The Arab League has not received any official request or suggestion that it send Arab troops to Syria, an Arab representative to the Cairo-based League told Reuters Sunday.
Qatar's emir, Sheikh Hamad bin Khalifa al-Thani, said on Saturday Arab troops may have to step in to halt the bloodshed in Syria since the start of protests against President Bashar al-Assad in March.
The Arab League should consider sending troops to Syria as proposed by Qatar's emir, Amr Mussa, the bloc's former secretary general, said Sunday.
"There is no official suggestion to send Arab troops to Syria at the current time. There has been no Arab or a non-Arab agreement on a military intervention in Syria for the time being," the representative to the League said.
There is little appetite in the West for any Libya-style intervention in Syria, although France has talked of a need to set up zones to protect civilians there. Western nations have no immediate plans for military action to stop the repression of protests in Syria, British Foreign Secretary William Hague said Sunday.

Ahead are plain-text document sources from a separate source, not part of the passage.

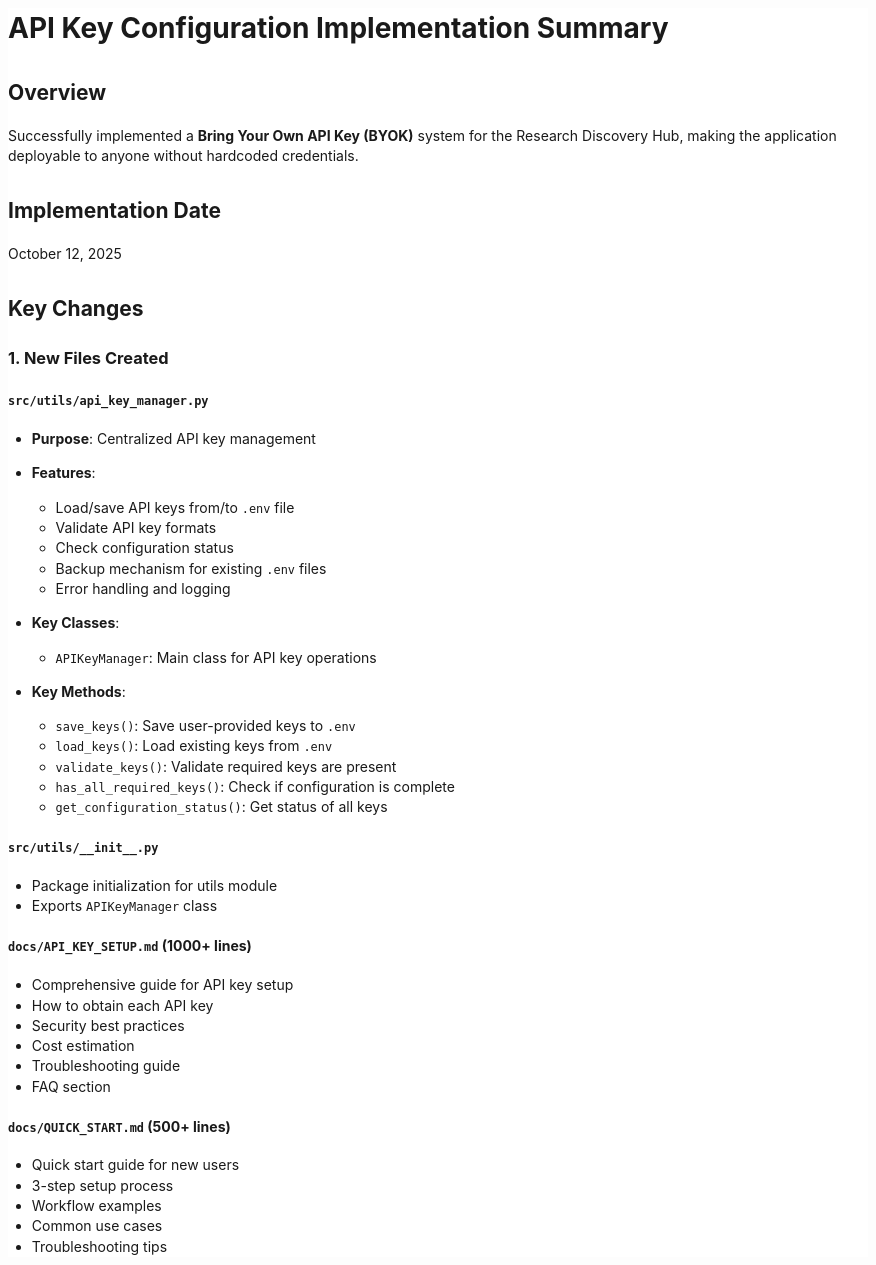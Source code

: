 # API Key Configuration Implementation Summary

## Overview

Successfully implemented a **Bring Your Own API Key (BYOK)** system for the Research Discovery Hub, making the application deployable to anyone without hardcoded credentials.

## Implementation Date
October 12, 2025

## Key Changes

### 1. New Files Created

#### `src/utils/api_key_manager.py`
- **Purpose**: Centralized API key management
- **Features**:
  - Load/save API keys from/to `.env` file
  - Validate API key formats
  - Check configuration status
  - Backup mechanism for existing `.env` files
  - Error handling and logging

- **Key Classes**:
  - `APIKeyManager`: Main class for API key operations
  
- **Key Methods**:
  - `save_keys()`: Save user-provided keys to `.env`
  - `load_keys()`: Load existing keys from `.env`
  - `validate_keys()`: Validate required keys are present
  - `has_all_required_keys()`: Check if configuration is complete
  - `get_configuration_status()`: Get status of all keys

#### `src/utils/__init__.py`
- Package initialization for utils module
- Exports `APIKeyManager` class

#### `docs/API_KEY_SETUP.md` (1000+ lines)
- Comprehensive guide for API key setup
- How to obtain each API key
- Security best practices
- Cost estimation
- Troubleshooting guide
- FAQ section

#### `docs/QUICK_START.md` (500+ lines)
- Quick start guide for new users
- 3-step setup process
- Workflow examples
- Common use cases
- Troubleshooting tips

It was far from clear if Arab countries would be willing to beef up the team of civilian monitors currently in Syria, let alone send in troops without broader international support.
It was also not clear if Qatar envisaged the troops playing a peace enforcement or other role. An earlier idea of asking the United Nations to provide technical support and experts to bolster the Arab monitoring team has, so far, made little headway.
The United Nations says more than 5,000 people have been killed since March. Syrian officials say 2,000 members of security forces have been killed by armed "terrorists."
Syria's President Bashar al-Assad has decreed a general amnesty for crimes committed during unrest in the country over the past 10 months, the official SANA news agency said yesterday.